> [Saved entries]:
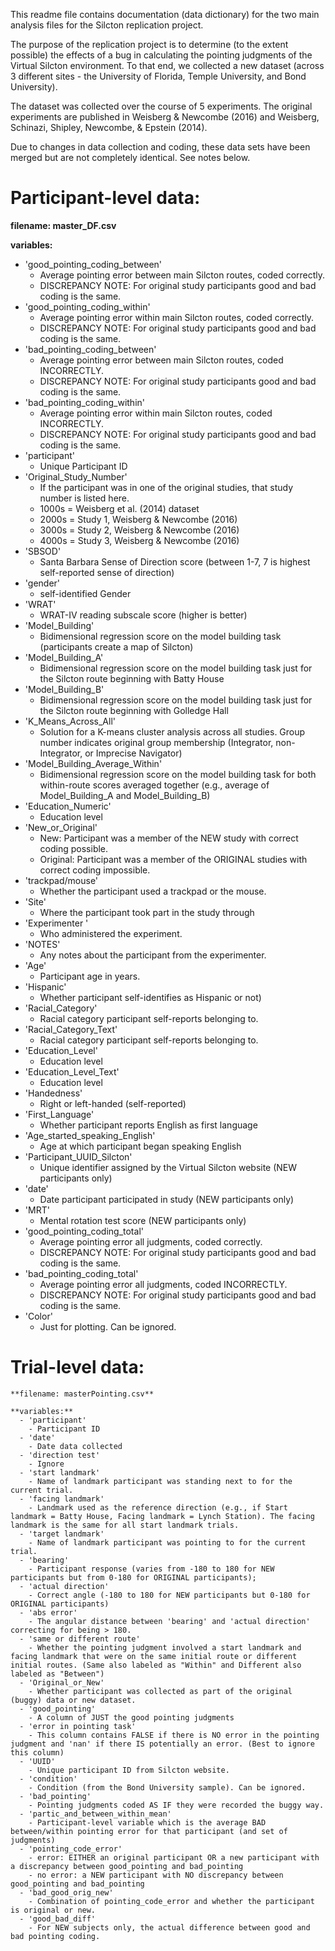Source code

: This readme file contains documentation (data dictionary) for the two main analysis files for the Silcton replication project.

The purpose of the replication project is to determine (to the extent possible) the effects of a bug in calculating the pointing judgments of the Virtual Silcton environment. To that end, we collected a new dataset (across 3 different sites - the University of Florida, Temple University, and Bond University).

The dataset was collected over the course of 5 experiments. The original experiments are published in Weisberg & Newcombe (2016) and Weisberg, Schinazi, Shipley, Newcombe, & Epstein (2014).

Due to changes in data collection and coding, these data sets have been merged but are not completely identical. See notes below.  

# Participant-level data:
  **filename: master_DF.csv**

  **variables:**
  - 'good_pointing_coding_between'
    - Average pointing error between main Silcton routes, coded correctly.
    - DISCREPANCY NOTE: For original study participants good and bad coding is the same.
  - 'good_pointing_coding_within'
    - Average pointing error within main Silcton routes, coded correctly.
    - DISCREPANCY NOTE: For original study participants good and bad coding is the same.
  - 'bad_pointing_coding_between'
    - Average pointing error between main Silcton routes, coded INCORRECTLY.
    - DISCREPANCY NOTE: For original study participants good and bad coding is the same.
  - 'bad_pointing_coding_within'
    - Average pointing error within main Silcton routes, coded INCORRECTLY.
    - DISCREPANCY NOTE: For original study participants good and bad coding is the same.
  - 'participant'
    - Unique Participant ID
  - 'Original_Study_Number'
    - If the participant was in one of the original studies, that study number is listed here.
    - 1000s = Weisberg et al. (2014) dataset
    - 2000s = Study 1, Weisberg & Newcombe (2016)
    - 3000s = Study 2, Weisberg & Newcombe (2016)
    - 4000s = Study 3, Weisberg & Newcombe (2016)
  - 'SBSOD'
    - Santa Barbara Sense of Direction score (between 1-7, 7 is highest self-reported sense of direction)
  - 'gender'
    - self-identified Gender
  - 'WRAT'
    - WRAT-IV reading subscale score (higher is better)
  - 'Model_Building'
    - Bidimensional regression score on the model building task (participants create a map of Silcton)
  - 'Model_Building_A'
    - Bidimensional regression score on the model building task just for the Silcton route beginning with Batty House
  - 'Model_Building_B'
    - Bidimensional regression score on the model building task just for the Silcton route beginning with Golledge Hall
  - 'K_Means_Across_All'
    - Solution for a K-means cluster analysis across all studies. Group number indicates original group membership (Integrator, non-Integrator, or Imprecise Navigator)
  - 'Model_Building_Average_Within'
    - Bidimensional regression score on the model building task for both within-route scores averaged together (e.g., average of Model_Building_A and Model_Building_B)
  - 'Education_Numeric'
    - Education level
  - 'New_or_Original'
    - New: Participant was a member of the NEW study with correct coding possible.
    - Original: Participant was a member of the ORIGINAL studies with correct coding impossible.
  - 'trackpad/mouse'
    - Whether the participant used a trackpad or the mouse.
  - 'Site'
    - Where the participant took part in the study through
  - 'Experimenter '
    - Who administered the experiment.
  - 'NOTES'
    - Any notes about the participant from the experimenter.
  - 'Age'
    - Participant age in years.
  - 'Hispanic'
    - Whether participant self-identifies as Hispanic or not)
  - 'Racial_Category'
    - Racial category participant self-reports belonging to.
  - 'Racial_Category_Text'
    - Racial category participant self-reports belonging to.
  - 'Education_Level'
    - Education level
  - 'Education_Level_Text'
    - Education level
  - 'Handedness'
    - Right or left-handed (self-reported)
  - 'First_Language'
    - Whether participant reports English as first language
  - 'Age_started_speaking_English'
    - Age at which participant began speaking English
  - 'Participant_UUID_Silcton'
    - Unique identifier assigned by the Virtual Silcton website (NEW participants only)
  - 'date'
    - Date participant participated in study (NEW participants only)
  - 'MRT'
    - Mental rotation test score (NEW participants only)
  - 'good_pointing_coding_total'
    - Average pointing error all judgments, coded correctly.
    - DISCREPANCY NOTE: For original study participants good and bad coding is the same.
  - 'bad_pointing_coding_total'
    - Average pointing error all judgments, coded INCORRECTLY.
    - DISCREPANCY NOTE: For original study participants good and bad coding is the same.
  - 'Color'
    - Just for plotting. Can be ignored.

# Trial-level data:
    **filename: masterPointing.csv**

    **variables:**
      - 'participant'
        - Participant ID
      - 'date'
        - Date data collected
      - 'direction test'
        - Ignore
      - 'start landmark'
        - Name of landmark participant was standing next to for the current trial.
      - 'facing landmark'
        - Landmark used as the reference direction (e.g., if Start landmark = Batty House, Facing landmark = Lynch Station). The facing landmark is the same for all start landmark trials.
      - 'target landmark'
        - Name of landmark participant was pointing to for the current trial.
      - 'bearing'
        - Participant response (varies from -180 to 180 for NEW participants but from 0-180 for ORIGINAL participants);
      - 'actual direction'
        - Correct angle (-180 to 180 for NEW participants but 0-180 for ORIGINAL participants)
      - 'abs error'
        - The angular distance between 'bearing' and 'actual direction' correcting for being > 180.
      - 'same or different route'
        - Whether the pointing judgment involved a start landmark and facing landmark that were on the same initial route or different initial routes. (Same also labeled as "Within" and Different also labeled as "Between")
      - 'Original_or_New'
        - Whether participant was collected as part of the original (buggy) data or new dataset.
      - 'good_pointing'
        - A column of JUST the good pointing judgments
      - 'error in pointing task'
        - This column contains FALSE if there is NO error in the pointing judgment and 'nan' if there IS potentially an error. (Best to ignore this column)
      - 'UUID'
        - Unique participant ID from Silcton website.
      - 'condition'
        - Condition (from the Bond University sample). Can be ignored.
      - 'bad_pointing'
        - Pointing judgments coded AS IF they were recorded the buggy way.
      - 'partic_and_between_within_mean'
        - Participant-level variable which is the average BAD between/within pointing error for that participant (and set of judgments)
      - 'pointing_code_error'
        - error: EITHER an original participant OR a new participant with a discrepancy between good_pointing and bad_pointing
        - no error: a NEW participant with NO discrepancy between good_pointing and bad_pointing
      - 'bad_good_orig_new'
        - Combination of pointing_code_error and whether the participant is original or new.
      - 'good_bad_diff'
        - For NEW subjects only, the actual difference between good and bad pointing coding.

> [Requirement]:
All of the data above needs to be given again exactly. Leave out each image.

> [Output of the exercise]:
Source code

: This readme file contains documentation (data dictionary) for the two main analysis files for the Silcton replication project.

The purpose of the replication project is to determine (to the extent possible) the effects of a bug in calculating the pointing judgments of the Virtual Silcton environment. To that end, we collected a new dataset (across 3 different sites - the University of Florida, Temple University, and Bond University).

The dataset was collected over the course of 5 experiments. The original experiments are published in Weisberg & Newcombe (2016) and Weisberg, Schinazi, Shipley, Newcombe, & Epstein (2014).

Due to changes in data collection and coding, these data sets have been merged but are not completely identical. See notes below.  

# Participant-level data:
  **filename: master_DF.csv**

  **variables:**
  - 'good_pointing_coding_between'
    - Average pointing error between main Silcton routes, coded correctly.
    - DISCREPANCY NOTE: For original study participants good and bad coding is the same.
  - 'good_pointing_coding_within'
    - Average pointing error within main Silcton routes, coded correctly.
    - DISCREPANCY NOTE: For original study participants good and bad coding is the same.
  - 'bad_pointing_coding_between'
    - Average pointing error between main Silcton routes, coded INCORRECTLY.
    - DISCREPANCY NOTE: For original study participants good and bad coding is the same.
  - 'bad_pointing_coding_within'
    - Average pointing error within main Silcton routes, coded INCORRECTLY.
    - DISCREPANCY NOTE: For original study participants good and bad coding is the same.
  - 'participant'
    - Unique Participant ID
  - 'Original_Study_Number'
    - If the participant was in one of the original studies, that study number is listed here.
    - 1000s = Weisberg et al. (2014) dataset
    - 2000s = Study 1, Weisberg & Newcombe (2016)
    - 3000s = Study 2, Weisberg & Newcombe (2016)
    - 4000s = Study 3, Weisberg & Newcombe (2016)
  - 'SBSOD'
    - Santa Barbara Sense of Direction score (between 1-7, 7 is highest self-reported sense of direction)
  - 'gender'
    - self-identified Gender
  - 'WRAT'
    - WRAT-IV reading subscale score (higher is better)
  - 'Model_Building'
    - Bidimensional regression score on the model building task (participants create a map of Silcton)
  - 'Model_Building_A'
    - Bidimensional regression score on the model building task just for the Silcton route beginning with Batty House
  - 'Model_Building_B'
    - Bidimensional regression score on the model building task just for the Silcton route beginning with Golledge Hall
  - 'K_Means_Across_All'
    - Solution for a K-means cluster analysis across all studies. Group number indicates original group membership (Integrator, non-Integrator, or Imprecise Navigator)
  - 'Model_Building_Average_Within'
    - Bidimensional regression score on the model building task for both within-route scores averaged together (e.g., average of Model_Building_A and Model_Building_B)
  - 'Education_Numeric'
    - Education level
  - 'New_or_Original'
    - New: Participant was a member of the NEW study with correct coding possible.
    - Original: Participant was a member of the ORIGINAL studies with correct coding impossible.
  - 'trackpad/mouse'
    - Whether the participant used a trackpad or the mouse.
  - 'Site'
    - Where the participant took part in the study through
  - 'Experimenter '
    - Who administered the experiment.
  - 'NOTES'
    - Any notes about the participant from the experimenter.
  - 'Age'
    - Participant age in years.
  - 'Hispanic'
    - Whether participant self-identifies as Hispanic or not)
  - 'Racial_Category'
    - Racial category participant self-reports belonging to.
  - 'Racial_Category_Text'
    - Racial category participant self-reports belonging to.
  - 'Education_Level'
    - Education level
  - 'Education_Level_Text'
    - Education level
  - 'Handedness'
    - Right or left-handed (self-reported)
  - 'First_Language'
    - Whether participant reports English as first language
  - 'Age_started_speaking_English'
    - Age at which participant began speaking English
  - 'Participant_UUID_Silcton'
    - Unique identifier assigned by the Virtual Silcton website (NEW participants only)
  - 'date'
    - Date participant participated in study (NEW participants only)
  - 'MRT'
    - Mental rotation test score (NEW participants only)
  - 'good_pointing_coding_total'
    - Average pointing error all judgments, coded correctly.
    - DISCREPANCY NOTE: For original study participants good and bad coding is the same.
  - 'bad_pointing_coding_total'
    - Average pointing error all judgments, coded INCORRECTLY.
    - DISCREPANCY NOTE: For original study participants good and bad coding is the same.
  - 'Color'
    - Just for plotting. Can be ignored.

# Trial-level data:
    **filename: masterPointing.csv**

    **variables:**
      - 'participant'
        - Participant ID
      - 'date'
        - Date data collected
      - 'direction test'
        - Ignore
      - 'start landmark'
        - Name of landmark participant was standing next to for the current trial.
      - 'facing landmark'
        - Landmark used as the reference direction (e.g., if Start landmark = Batty House, Facing landmark = Lynch Station). The facing landmark is the same for all start landmark trials.
      - 'target landmark'
        - Name of landmark participant was pointing to for the current trial.
      - 'bearing'
        - Participant response (varies from -180 to 180 for NEW participants but from 0-180 for ORIGINAL participants);
      - 'actual direction'
        - Correct angle (-180 to 180 for NEW participants but 0-180 for ORIGINAL participants)
      - 'abs error'
        - The angular distance between 'bearing' and 'actual direction' correcting for being > 180.
      - 'same or different route'
        - Whether the pointing judgment involved a start landmark and facing landmark that were on the same initial route or different initial routes. (Same also labeled as "Within" and Different also labeled as "Between")
      - 'Original_or_New'
        - Whether participant was collected as part of the original (buggy) data or new dataset.
      - 'good_pointing'
        - A column of JUST the good pointing judgments
      - 'error in pointing task'
        - This column contains FALSE if there is NO error in the pointing judgment and 'nan' if there IS potentially an error. (Best to ignore this column)
      - 'UUID'
        - Unique participant ID from Silcton website.
      - 'condition'
        - Condition (from the Bond University sample). Can be ignored.
      - 'bad_pointing'
        - Pointing judgments coded AS IF they were recorded the buggy way.
      - 'partic_and_between_within_mean'
        - Participant-level variable which is the average BAD between/within pointing error for that participant (and set of judgments)
      - 'pointing_code_error'
        - error: EITHER an original participant OR a new participant with a discrepancy between good_pointing and bad_pointing
        - no error: a NEW participant with NO discrepancy between good_pointing and bad_pointing
      - 'bad_good_orig_new'
        - Combination of pointing_code_error and whether the participant is original or new.
      - 'good_bad_diff'
        - For NEW subjects only, the actual difference between good and bad pointing coding.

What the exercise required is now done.